This is an implementation of Russian Word Sense induction system designed for the RUSSE'18 shared task. This system ranked 2nd among 19 participants for the wiki-wiki task. The paper describing it is accepted to the 24rd International Conference on Computational Linguistics and Intellectual Technologies (Dialogue’2018).
The approach is based on clustering averaged word vectors ("semantic fingerprints") of contexts for ambiguous words. Word vectors can be extracted from any word embedding model.
Input data must correspond to the RUSSE'18 data format, as exemplified by the files in the RUSSE_data
subdirectory in this repository.
Note that the words in the word
and context
columns of the input dataset should match entries in your word embedding model:
for example, regarding lemmatization and PoS-tags.
We provide each RUSSE'18 dataset in 3 versions: raw text, lemmas, lemmas + PoS tags.
Word embedding models for Russian can be downloaded, for example, from RusVectōrēs web service.
python3 wsi.py [-h] --input INPUT --model MODEL [--weights] [--2stage] [--test]

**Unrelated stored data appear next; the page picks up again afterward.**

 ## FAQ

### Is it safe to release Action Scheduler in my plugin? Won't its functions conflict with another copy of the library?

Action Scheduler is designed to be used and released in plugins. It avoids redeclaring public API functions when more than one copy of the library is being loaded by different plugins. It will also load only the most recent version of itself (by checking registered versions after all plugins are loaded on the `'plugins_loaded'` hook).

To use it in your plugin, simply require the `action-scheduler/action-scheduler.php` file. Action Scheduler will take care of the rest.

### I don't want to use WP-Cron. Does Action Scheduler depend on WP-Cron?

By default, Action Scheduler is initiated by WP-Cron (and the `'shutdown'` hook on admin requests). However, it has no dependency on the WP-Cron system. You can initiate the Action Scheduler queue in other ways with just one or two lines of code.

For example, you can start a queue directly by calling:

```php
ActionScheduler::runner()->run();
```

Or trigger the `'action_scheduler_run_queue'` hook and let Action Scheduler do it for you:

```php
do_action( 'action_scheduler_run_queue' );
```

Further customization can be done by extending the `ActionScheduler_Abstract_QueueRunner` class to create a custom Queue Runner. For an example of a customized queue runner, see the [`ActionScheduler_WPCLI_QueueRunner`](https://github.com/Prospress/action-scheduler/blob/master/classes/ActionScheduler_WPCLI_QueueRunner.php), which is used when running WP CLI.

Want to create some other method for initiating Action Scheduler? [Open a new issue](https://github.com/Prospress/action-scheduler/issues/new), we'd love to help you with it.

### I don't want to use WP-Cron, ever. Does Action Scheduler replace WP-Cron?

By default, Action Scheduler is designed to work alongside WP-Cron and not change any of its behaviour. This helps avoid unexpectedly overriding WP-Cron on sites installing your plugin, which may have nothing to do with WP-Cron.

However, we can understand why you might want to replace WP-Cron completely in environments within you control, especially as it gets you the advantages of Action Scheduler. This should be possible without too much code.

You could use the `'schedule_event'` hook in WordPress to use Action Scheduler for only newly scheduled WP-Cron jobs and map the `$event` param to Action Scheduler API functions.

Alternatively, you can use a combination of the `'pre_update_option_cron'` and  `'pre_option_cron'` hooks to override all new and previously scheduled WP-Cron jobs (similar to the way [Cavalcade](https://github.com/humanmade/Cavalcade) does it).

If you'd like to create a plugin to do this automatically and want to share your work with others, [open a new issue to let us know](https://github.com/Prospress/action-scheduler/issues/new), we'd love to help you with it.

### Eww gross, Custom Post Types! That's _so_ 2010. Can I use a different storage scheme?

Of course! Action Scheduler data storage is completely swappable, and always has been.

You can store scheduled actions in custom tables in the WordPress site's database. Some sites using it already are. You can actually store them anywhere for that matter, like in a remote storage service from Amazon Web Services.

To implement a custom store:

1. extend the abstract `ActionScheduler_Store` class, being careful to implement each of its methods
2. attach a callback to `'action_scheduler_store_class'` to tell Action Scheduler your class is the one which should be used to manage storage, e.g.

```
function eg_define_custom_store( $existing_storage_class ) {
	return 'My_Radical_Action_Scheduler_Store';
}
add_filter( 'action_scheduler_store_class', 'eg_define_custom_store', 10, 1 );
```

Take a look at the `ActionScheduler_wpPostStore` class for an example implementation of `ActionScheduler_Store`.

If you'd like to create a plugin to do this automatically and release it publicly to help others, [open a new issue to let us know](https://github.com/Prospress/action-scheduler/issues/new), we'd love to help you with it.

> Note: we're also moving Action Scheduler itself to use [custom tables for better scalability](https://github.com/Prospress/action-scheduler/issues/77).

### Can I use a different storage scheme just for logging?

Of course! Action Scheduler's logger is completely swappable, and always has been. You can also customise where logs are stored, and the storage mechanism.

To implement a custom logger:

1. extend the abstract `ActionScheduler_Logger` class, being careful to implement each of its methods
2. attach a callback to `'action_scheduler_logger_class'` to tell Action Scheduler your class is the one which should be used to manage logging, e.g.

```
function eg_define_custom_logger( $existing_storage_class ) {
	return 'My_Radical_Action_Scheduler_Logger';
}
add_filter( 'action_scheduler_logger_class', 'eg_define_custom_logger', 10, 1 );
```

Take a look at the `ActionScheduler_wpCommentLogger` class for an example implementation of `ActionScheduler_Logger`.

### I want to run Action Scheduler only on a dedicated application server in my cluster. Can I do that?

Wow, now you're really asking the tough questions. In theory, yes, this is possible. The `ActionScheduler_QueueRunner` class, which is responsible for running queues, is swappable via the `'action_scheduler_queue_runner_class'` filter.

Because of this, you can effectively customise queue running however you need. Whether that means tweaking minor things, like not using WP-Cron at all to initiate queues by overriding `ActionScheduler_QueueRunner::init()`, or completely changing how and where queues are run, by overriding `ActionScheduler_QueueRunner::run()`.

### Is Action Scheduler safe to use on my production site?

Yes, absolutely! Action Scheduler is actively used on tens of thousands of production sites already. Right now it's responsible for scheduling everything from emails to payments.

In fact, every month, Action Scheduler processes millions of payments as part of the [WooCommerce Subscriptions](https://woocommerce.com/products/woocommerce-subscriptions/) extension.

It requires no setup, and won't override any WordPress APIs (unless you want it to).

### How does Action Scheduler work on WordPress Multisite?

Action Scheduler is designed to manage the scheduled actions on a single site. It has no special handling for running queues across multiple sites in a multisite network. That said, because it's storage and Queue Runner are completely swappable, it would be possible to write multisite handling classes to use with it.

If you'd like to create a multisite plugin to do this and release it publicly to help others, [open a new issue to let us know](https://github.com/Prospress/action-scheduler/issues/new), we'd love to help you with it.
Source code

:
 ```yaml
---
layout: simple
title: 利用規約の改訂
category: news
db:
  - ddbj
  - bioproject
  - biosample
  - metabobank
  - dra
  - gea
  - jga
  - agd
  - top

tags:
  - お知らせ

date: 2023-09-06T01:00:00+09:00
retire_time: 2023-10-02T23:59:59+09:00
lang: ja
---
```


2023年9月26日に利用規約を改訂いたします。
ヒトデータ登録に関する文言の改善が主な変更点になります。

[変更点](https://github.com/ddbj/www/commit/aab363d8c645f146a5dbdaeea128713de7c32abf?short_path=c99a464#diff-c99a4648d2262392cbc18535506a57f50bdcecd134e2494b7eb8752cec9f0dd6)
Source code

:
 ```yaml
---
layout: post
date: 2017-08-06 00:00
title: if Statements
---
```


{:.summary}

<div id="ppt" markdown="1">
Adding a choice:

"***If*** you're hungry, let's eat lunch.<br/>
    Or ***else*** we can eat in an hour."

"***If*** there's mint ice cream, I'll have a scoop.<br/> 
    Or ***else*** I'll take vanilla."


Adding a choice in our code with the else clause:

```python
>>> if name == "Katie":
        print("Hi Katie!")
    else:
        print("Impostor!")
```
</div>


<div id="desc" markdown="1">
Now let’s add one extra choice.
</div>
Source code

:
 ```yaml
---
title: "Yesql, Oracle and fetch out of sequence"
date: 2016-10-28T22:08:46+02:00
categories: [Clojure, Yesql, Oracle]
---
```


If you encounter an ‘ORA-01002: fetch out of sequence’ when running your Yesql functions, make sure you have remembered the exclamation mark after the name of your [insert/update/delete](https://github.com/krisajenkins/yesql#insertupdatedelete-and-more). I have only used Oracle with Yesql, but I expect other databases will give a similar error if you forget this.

-h, --help show this help message and exit
--input INPUT Path to input file with contexts
--model MODEL Path to word2vec model
--weights Use word weights?
--2stage 2-stage clustering?
--test Make predictions for test file with no gold labels?
For example,
python3 wsi.py --input RUSSE_data/wiki-wiki/train_tagged.csv --model ruscorpora_upos_skipgram_300_5_2018.vec.gz
will use the word embedding model ruscorpora_upos_skipgram_300_5_2018.vec.gz
to induce senses for all ambiguous words from train_tagged.csv
, cluster the contexts according to these senses, and evaluate the resulting clustering against gold labels in the dataset.
The new dataset containing cluster assignments will be saved to train_tagged_predictions.csv
.
The --test
argument is used when gold labels are not available (like in test_tagged.csv
files).
In this case, the script will make predictions, but not evaluation. Off by default.
The --weights
argument will additionally weight words by their frequencies when creating semantic fingerprints of context utterances.
We highly recommend this setting, as it greatly improves the performance. However, for this to work, you need a word embedding model saved in native Gensim format (to store word frequencies in the original training corpus). That's why it is off by default.
The --2stage
argument tells the script to perform clustering in 2 stages: first, induce the number of clusters using Affinity Propagation and then do actual clustering with the induced number using Spectral Clustering.
This increased performance for some datasets, but not all, therefore it is off by default.